Description of the task:
Make an exact reproduction of all the data.

Task input:
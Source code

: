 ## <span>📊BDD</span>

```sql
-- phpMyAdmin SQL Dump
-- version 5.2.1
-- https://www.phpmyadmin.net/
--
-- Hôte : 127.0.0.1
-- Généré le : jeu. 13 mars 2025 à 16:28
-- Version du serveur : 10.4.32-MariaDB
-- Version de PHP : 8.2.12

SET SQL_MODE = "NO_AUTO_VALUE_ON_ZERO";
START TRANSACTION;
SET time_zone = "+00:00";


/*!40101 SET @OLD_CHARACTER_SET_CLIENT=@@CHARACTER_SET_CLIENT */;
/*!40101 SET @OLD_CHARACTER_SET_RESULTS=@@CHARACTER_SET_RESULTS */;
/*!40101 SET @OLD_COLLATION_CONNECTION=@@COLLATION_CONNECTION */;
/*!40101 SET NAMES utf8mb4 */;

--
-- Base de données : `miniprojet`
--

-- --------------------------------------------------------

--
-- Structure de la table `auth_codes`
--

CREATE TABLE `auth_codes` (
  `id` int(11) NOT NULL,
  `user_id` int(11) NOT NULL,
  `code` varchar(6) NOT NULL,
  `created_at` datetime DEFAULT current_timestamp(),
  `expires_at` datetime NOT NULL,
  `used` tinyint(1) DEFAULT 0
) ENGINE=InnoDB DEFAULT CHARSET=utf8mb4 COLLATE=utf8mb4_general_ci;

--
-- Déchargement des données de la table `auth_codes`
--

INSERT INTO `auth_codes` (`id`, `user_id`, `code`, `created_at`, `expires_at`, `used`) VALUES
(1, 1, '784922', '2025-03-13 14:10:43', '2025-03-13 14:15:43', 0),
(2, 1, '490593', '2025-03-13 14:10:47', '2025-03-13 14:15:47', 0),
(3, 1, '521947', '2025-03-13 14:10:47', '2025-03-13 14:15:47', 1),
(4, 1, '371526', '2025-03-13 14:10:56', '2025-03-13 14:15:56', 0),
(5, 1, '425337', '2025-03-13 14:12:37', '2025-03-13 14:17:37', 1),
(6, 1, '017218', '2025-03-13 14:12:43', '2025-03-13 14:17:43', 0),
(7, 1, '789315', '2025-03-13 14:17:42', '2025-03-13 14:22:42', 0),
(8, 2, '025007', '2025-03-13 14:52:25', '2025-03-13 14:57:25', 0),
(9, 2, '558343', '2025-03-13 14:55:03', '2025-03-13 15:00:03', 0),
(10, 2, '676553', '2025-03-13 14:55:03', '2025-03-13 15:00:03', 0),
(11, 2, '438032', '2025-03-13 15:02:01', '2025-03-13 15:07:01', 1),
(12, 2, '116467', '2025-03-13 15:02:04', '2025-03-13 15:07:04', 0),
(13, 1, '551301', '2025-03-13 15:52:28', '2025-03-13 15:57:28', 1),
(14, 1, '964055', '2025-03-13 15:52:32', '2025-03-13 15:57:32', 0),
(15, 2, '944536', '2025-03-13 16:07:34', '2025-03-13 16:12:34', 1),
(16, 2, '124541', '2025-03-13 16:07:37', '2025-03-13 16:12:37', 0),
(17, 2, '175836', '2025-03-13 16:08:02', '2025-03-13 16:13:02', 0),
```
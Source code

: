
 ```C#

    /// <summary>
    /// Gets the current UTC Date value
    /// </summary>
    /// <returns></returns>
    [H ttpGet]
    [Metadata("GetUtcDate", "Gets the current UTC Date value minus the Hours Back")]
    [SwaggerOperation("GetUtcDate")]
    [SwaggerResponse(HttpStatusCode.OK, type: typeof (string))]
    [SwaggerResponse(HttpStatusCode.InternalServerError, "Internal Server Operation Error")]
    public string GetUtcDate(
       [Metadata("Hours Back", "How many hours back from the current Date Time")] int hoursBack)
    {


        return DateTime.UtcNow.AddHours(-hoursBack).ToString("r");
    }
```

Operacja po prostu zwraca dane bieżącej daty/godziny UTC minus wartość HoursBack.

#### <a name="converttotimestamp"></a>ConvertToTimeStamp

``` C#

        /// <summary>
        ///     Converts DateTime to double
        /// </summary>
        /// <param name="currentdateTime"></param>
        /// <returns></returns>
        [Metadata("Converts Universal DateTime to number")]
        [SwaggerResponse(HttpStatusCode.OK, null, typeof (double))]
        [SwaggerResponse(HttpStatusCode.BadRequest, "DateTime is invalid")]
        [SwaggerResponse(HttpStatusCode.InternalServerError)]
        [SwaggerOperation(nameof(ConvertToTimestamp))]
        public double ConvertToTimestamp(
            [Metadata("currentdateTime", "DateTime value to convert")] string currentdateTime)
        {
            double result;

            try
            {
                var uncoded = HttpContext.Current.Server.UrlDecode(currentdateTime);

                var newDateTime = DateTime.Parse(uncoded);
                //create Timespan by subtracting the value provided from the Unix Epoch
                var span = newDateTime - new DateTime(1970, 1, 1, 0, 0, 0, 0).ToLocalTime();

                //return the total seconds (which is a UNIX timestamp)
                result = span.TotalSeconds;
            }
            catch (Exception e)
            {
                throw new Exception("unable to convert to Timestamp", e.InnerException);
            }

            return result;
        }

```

Result of the task:
Source code

: ## <span>📊BDD</span>

```sql
-- phpMyAdmin SQL Dump
-- version 5.2.1
-- https://www.phpmyadmin.net/
--
-- Hôte : 127.0.0.1
-- Généré le : jeu. 13 mars 2025 à 16:28
-- Version du serveur : 10.4.32-MariaDB
-- Version de PHP : 8.2.12

SET SQL_MODE = "NO_AUTO_VALUE_ON_ZERO";
START TRANSACTION;
SET time_zone = "+00:00";


/*!40101 SET @OLD_CHARACTER_SET_CLIENT=@@CHARACTER_SET_CLIENT */;
/*!40101 SET @OLD_CHARACTER_SET_RESULTS=@@CHARACTER_SET_RESULTS */;
/*!40101 SET @OLD_COLLATION_CONNECTION=@@COLLATION_CONNECTION */;
/*!40101 SET NAMES utf8mb4 */;

--
-- Base de données : `miniprojet`
--

-- --------------------------------------------------------

--
-- Structure de la table `auth_codes`
--

CREATE TABLE `auth_codes` (
  `id` int(11) NOT NULL,
  `user_id` int(11) NOT NULL,
  `code` varchar(6) NOT NULL,
  `created_at` datetime DEFAULT current_timestamp(),
  `expires_at` datetime NOT NULL,
  `used` tinyint(1) DEFAULT 0
) ENGINE=InnoDB DEFAULT CHARSET=utf8mb4 COLLATE=utf8mb4_general_ci;

--
-- Déchargement des données de la table `auth_codes`
--

INSERT INTO `auth_codes` (`id`, `user_id`, `code`, `created_at`, `expires_at`, `used`) VALUES
(1, 1, '784922', '2025-03-13 14:10:43', '2025-03-13 14:15:43', 0),
(2, 1, '490593', '2025-03-13 14:10:47', '2025-03-13 14:15:47', 0),
(3, 1, '521947', '2025-03-13 14:10:47', '2025-03-13 14:15:47', 1),
(4, 1, '371526', '2025-03-13 14:10:56', '2025-03-13 14:15:56', 0),
(5, 1, '425337', '2025-03-13 14:12:37', '2025-03-13 14:17:37', 1),
(6, 1, '017218', '2025-03-13 14:12:43', '2025-03-13 14:17:43', 0),
(7, 1, '789315', '2025-03-13 14:17:42', '2025-03-13 14:22:42', 0),
(8, 2, '025007', '2025-03-13 14:52:25', '2025-03-13 14:57:25', 0),
(9, 2, '558343', '2025-03-13 14:55:03', '2025-03-13 15:00:03', 0),
(10, 2, '676553', '2025-03-13 14:55:03', '2025-03-13 15:00:03', 0),
(11, 2, '438032', '2025-03-13 15:02:01', '2025-03-13 15:07:01', 1),
(12, 2, '116467', '2025-03-13 15:02:04', '2025-03-13 15:07:04', 0),
(13, 1, '551301', '2025-03-13 15:52:28', '2025-03-13 15:57:28', 1),
(14, 1, '964055', '2025-03-13 15:52:32', '2025-03-13 15:57:32', 0),
(15, 2, '944536', '2025-03-13 16:07:34', '2025-03-13 16:12:34', 1),
(16, 2, '124541', '2025-03-13 16:07:37', '2025-03-13 16:12:37', 0),
(17, 2, '175836', '2025-03-13 16:08:02', '2025-03-13 16:13:02', 0),
```
Source code

:
 ```C#

    /// <summary>
    /// Gets the current UTC Date value
    /// </summary>
    /// <returns></returns>
    [H ttpGet]
    [Metadata("GetUtcDate", "Gets the current UTC Date value minus the Hours Back")]
    [SwaggerOperation("GetUtcDate")]
    [SwaggerResponse(HttpStatusCode.OK, type: typeof (string))]
    [SwaggerResponse(HttpStatusCode.InternalServerError, "Internal Server Operation Error")]
    public string GetUtcDate(
       [Metadata("Hours Back", "How many hours back from the current Date Time")] int hoursBack)
    {


        return DateTime.UtcNow.AddHours(-hoursBack).ToString("r");
    }
```

Operacja po prostu zwraca dane bieżącej daty/godziny UTC minus wartość HoursBack.

#### <a name="converttotimestamp"></a>ConvertToTimeStamp

``` C#

        /// <summary>
        ///     Converts DateTime to double
        /// </summary>
        /// <param name="currentdateTime"></param>
        /// <returns></returns>
        [Metadata("Converts Universal DateTime to number")]
        [SwaggerResponse(HttpStatusCode.OK, null, typeof (double))]
        [SwaggerResponse(HttpStatusCode.BadRequest, "DateTime is invalid")]
        [SwaggerResponse(HttpStatusCode.InternalServerError)]
        [SwaggerOperation(nameof(ConvertToTimestamp))]
        public double ConvertToTimestamp(
            [Metadata("currentdateTime", "DateTime value to convert")] string currentdateTime)
        {
            double result;

            try
            {
                var uncoded = HttpContext.Current.Server.UrlDecode(currentdateTime);

                var newDateTime = DateTime.Parse(uncoded);
                //create Timespan by subtracting the value provided from the Unix Epoch
                var span = newDateTime - new DateTime(1970, 1, 1, 0, 0, 0, 0).ToLocalTime();

                //return the total seconds (which is a UNIX timestamp)
                result = span.TotalSeconds;
            }
            catch (Exception e)
            {
                throw new Exception("unable to convert to Timestamp", e.InnerException);
            }

            return result;
        }

```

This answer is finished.